Son confrère Lionel Letizi, ancien dernier rempart du PSG notamment, avouait à So Foot en 2012 opter, lui, pour l'indifférence. Mais il reconnaissait qu'un public hostile, «ça fait plus rire qu’autre chose, d’autant que ça amène une certaine forme de motivation.»
Oui, les sportifs de haut niveau adorent la compétition. Alors quand de nouveaux adversaires en tribune s'ajoutent à ceux sur le terrain, ils voient un nouveau challenge. L'ancien footballeur international français Sydney Govou avait apprécié celui proposé par les fans de Fenerbahçe, en 2004, dans le bouillant stade Şükrü Saracoğlu d'Istanbul. Il s'y était imposé avec Lyon. «On a eu la chance de calmer tout le monde assez rapidement.

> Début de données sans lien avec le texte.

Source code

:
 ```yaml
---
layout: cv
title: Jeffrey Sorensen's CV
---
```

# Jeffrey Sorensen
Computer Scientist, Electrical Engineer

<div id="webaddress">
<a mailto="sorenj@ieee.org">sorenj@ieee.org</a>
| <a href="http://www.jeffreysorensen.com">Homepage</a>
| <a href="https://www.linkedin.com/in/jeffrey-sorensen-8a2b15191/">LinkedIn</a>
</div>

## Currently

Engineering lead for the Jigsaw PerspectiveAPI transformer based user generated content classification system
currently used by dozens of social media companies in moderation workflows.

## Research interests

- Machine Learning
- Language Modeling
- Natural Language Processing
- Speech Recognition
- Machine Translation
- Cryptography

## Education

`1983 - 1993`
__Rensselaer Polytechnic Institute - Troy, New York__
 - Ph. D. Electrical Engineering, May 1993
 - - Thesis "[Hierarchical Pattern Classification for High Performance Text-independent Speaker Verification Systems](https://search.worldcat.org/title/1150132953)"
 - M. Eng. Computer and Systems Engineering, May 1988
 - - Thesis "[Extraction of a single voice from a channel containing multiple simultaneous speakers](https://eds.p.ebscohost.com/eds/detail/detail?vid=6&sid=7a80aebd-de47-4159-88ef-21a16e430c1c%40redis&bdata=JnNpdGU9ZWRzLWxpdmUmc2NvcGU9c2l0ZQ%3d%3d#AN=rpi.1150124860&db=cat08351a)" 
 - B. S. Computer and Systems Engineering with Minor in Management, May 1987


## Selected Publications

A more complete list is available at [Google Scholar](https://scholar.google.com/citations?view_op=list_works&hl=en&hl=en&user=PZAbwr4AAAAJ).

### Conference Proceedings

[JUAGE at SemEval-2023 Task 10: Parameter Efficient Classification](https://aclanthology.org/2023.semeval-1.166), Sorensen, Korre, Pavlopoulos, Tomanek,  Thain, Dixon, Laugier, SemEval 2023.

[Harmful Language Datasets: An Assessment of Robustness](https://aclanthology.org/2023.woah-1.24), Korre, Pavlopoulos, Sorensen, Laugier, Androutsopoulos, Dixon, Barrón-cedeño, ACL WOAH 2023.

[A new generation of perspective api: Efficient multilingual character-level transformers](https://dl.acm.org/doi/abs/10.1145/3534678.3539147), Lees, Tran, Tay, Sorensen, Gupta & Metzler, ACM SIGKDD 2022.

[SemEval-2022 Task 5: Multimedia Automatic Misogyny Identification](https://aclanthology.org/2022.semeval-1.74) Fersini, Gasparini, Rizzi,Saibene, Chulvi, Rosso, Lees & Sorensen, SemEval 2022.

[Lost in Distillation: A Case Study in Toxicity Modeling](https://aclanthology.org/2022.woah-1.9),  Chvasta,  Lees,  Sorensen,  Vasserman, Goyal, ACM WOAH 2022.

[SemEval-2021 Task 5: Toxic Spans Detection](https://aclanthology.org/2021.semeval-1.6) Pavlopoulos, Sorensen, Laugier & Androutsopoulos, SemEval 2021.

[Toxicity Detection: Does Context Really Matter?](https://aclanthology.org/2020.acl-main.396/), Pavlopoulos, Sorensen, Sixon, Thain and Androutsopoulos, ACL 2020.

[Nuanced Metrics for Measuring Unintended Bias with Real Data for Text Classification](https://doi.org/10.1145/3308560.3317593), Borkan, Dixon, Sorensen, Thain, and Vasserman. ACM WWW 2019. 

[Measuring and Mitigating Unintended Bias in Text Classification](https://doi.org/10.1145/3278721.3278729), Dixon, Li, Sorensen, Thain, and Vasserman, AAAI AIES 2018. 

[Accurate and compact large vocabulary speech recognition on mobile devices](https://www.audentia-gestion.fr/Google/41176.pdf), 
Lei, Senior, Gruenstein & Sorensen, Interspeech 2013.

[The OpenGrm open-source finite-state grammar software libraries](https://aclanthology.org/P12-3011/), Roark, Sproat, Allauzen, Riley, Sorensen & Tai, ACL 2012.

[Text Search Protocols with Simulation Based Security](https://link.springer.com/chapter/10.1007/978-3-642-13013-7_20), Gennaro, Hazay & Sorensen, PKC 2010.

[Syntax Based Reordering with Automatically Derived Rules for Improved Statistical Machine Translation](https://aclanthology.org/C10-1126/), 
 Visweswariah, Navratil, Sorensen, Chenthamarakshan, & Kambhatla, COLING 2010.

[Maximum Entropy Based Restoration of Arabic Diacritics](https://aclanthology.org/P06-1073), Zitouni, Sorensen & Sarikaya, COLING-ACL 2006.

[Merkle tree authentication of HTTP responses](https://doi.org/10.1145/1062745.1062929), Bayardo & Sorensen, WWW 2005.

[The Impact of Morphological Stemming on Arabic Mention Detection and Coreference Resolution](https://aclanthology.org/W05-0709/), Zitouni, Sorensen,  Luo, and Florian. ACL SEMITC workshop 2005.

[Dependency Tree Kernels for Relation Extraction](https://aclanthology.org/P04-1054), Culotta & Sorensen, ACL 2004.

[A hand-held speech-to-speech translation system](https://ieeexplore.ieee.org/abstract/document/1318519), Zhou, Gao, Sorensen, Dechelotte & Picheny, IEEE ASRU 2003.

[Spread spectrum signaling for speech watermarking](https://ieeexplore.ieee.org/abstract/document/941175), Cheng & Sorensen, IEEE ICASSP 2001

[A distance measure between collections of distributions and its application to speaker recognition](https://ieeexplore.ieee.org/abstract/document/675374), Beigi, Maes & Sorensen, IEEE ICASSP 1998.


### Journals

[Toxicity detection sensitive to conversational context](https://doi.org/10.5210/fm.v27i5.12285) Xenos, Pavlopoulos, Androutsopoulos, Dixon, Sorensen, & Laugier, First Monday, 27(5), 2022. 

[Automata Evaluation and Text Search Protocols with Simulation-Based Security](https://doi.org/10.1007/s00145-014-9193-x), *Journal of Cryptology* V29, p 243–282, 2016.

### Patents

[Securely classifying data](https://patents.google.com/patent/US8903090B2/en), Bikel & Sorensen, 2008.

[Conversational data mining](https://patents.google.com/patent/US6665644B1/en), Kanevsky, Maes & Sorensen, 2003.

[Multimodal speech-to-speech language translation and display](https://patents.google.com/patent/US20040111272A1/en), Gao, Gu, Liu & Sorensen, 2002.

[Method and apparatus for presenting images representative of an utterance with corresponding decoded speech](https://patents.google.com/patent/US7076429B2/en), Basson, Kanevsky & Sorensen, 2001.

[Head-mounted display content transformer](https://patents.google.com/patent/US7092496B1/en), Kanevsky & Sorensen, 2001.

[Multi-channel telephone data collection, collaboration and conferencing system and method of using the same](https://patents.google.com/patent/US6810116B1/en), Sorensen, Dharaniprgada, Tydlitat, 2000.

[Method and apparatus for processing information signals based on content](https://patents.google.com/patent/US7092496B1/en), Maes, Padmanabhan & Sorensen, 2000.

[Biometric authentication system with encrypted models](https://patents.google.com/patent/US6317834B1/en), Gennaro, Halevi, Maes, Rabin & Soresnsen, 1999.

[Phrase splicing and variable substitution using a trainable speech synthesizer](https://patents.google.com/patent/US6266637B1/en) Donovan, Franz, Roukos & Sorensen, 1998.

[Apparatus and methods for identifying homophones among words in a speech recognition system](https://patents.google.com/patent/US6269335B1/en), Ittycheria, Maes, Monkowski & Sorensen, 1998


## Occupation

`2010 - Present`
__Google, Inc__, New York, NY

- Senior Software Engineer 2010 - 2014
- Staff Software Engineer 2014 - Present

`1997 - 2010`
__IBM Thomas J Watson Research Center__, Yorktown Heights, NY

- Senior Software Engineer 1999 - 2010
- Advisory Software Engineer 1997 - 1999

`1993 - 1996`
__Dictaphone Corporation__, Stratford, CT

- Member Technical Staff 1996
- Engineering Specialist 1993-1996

On s’était servi de cette ambiance en se disant: "On va les éteindre!" C’était un challenge pour nous», confiait l'ex-attaquant à Radio Scoop.
La gestion mentale d'un match en lien avec le public est toujours subtile: savoir profiter de l'environnement, avec ou contre soi, sans être déconcentré, au risque de sortir de la partie. Ou ne pas craquer nerveusement et se faire expulser, par exemple. Mardi soir, les hockeyeurs de Fribourg-Gottéron ont trouvé le bon dosage: ils se sont imposés 6-3 dans la capitale face au CP Berne et ont parfaitement lancé leur saison 2021-2022.